Dataset records
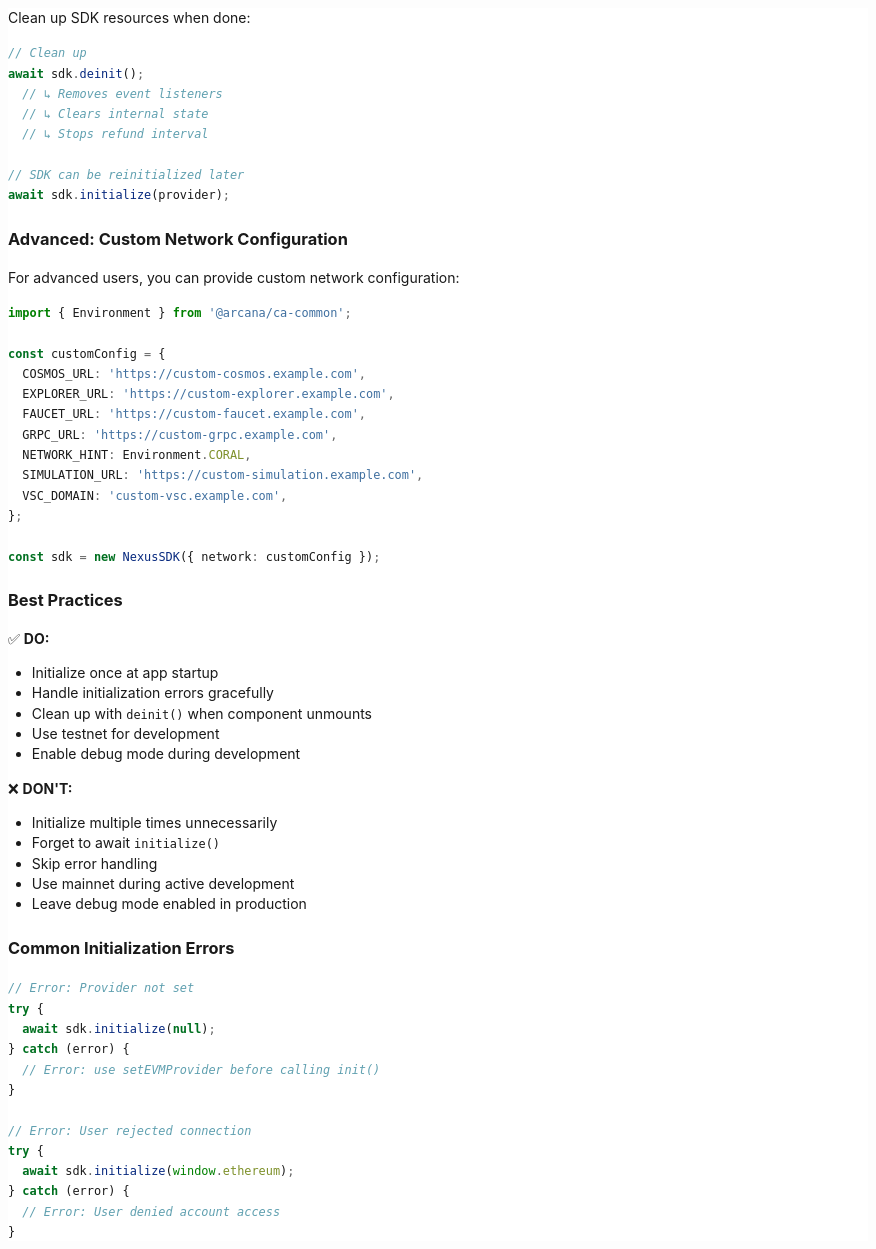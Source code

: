 Clean up SDK resources when done:

```typescript
// Clean up
await sdk.deinit();
  // ↳ Removes event listeners
  // ↳ Clears internal state
  // ↳ Stops refund interval

// SDK can be reinitialized later
await sdk.initialize(provider);
```

### Advanced: Custom Network Configuration

For advanced users, you can provide custom network configuration:

```typescript
import { Environment } from '@arcana/ca-common';

const customConfig = {
  COSMOS_URL: 'https://custom-cosmos.example.com',
  EXPLORER_URL: 'https://custom-explorer.example.com',
  FAUCET_URL: 'https://custom-faucet.example.com',
  GRPC_URL: 'https://custom-grpc.example.com',
  NETWORK_HINT: Environment.CORAL,
  SIMULATION_URL: 'https://custom-simulation.example.com',
  VSC_DOMAIN: 'custom-vsc.example.com',
};

const sdk = new NexusSDK({ network: customConfig });
```

### Best Practices

✅ **DO:**
- Initialize once at app startup
- Handle initialization errors gracefully
- Clean up with `deinit()` when component unmounts
- Use testnet for development
- Enable debug mode during development

❌ **DON'T:**
- Initialize multiple times unnecessarily
- Forget to await `initialize()`
- Skip error handling
- Use mainnet during active development
- Leave debug mode enabled in production

### Common Initialization Errors

```typescript
// Error: Provider not set
try {
  await sdk.initialize(null);
} catch (error) {
  // Error: use setEVMProvider before calling init()
}

// Error: User rejected connection
try {
  await sdk.initialize(window.ethereum);
} catch (error) {
  // Error: User denied account access
}

```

What is required
Nothing but a number should be given: how many lines in the listing hold the word "during".

Solved exercise
2